Dataset:
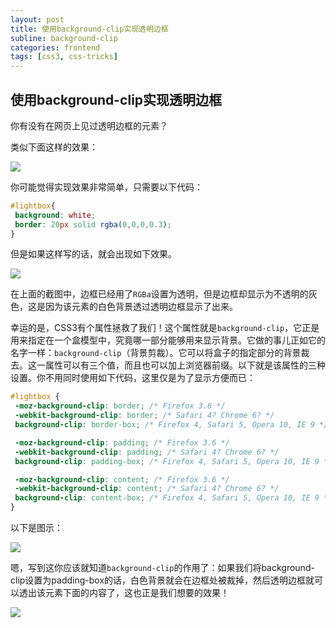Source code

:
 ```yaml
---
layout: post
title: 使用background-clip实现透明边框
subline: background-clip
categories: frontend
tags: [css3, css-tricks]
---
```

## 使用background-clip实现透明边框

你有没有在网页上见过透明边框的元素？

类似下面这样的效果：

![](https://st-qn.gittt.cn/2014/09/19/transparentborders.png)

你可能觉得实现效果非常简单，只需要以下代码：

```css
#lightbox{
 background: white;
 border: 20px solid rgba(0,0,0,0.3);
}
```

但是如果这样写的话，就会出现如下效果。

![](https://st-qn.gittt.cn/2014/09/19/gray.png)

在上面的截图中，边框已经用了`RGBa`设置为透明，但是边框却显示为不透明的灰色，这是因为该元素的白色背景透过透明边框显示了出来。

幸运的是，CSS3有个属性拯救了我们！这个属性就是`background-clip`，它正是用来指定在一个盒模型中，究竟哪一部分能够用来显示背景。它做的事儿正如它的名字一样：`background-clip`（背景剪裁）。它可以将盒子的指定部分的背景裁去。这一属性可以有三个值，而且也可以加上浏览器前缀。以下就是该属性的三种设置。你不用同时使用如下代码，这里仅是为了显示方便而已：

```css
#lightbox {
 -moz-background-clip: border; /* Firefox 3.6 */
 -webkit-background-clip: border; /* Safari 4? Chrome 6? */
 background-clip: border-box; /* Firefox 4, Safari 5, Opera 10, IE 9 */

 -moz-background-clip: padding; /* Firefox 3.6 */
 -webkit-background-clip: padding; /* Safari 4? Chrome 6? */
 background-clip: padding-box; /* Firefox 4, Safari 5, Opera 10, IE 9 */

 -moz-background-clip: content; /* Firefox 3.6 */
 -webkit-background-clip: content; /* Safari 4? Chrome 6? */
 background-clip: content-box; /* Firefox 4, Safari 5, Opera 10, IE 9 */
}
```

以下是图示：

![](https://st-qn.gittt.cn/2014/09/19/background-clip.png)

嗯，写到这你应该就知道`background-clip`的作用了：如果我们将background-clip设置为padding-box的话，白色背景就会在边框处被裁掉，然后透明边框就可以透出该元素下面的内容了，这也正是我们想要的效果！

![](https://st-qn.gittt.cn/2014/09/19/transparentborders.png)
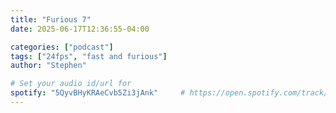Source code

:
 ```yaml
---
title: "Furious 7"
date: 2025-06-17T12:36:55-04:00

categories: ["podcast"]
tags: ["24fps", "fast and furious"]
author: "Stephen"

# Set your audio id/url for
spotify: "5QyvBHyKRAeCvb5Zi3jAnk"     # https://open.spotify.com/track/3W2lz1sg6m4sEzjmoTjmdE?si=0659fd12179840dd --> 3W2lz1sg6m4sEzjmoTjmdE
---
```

==

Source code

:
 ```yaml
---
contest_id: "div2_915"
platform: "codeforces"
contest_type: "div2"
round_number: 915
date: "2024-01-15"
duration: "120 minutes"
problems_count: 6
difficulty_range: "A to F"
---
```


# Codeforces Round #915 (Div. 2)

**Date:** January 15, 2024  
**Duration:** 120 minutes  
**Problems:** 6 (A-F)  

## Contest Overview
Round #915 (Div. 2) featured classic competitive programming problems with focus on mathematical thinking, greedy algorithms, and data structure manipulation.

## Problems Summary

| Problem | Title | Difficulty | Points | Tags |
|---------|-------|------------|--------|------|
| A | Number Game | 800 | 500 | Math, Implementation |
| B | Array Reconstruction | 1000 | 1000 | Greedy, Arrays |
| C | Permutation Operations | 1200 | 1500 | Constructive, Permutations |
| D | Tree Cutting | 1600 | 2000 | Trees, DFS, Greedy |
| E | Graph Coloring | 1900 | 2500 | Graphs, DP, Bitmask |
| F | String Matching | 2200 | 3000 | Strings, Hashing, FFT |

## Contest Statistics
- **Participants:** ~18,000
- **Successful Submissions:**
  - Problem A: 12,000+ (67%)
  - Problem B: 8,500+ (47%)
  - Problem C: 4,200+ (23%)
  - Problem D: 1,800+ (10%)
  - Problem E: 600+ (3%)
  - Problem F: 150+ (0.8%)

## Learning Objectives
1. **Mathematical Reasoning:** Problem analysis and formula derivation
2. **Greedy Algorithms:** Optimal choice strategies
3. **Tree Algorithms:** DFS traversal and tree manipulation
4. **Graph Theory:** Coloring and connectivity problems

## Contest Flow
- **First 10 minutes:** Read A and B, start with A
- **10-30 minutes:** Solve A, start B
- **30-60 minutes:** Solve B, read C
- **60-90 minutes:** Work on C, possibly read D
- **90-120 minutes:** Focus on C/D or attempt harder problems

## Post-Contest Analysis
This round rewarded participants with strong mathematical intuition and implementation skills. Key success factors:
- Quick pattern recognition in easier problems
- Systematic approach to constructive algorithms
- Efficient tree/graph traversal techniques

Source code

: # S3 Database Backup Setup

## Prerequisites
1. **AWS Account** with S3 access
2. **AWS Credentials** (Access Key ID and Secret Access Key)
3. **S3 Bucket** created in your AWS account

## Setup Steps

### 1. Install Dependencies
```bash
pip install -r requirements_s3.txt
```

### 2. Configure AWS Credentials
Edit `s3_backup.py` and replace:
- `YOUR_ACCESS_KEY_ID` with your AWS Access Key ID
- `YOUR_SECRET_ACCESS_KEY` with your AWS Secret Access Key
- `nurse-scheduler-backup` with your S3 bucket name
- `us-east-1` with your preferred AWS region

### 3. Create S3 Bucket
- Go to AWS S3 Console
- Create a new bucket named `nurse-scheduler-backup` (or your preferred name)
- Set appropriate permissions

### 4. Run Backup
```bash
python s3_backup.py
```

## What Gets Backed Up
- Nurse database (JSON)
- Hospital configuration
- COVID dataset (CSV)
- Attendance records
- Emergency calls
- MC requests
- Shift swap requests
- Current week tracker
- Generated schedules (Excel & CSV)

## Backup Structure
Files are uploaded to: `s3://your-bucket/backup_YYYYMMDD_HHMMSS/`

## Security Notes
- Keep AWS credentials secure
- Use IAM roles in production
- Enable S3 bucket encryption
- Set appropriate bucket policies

==

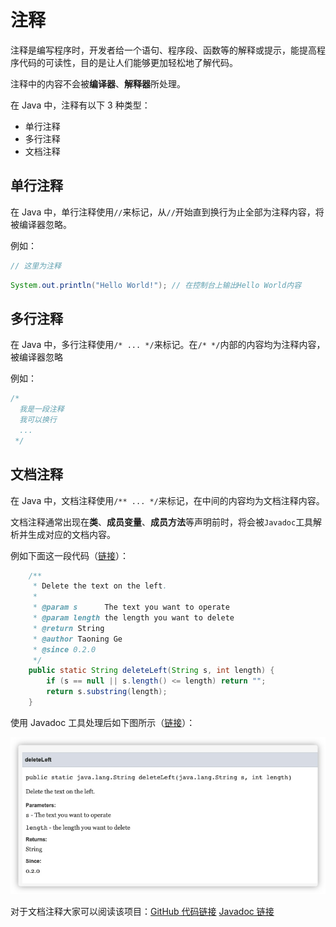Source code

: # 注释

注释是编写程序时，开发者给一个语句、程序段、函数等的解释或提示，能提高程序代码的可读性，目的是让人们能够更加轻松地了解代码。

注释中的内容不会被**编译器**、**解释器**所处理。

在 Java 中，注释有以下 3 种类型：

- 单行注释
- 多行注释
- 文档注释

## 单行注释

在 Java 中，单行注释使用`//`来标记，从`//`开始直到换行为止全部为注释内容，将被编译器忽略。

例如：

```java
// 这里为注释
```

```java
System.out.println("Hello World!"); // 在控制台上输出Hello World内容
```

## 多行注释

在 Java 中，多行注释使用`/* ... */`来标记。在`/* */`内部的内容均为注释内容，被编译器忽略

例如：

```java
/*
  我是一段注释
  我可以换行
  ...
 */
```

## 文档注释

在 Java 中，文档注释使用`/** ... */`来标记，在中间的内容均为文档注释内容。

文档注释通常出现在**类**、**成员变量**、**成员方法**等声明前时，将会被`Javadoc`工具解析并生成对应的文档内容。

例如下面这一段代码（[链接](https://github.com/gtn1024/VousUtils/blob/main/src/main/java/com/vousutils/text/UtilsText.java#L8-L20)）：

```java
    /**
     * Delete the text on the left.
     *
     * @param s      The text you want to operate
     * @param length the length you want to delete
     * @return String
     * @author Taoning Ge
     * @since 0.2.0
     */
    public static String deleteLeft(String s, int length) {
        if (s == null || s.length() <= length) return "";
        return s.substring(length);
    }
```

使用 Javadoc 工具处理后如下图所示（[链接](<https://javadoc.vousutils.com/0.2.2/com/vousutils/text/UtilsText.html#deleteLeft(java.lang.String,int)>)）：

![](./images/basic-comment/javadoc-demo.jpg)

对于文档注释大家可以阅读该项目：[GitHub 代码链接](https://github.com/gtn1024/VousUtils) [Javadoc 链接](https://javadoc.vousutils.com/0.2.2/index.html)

Task requirements:
Please copy, exactly as written, every line in the listing above from the line with "Hashing, FFT |" up to and including the line with "2. **Greedy Algorithms:**".

Solution to the exercise:
| F | String Matching | 2200 | 3000 | Strings, Hashing, FFT |

## Contest Statistics
- **Participants:** ~18,000
- **Successful Submissions:**
  - Problem A: 12,000+ (67%)
  - Problem B: 8,500+ (47%)
  - Problem C: 4,200+ (23%)
  - Problem D: 1,800+ (10%)
  - Problem E: 600+ (3%)
  - Problem F: 150+ (0.8%)

## Learning Objectives
1. **Mathematical Reasoning:** Problem analysis and formula derivation
2. **Greedy Algorithms:** Optimal choice strategies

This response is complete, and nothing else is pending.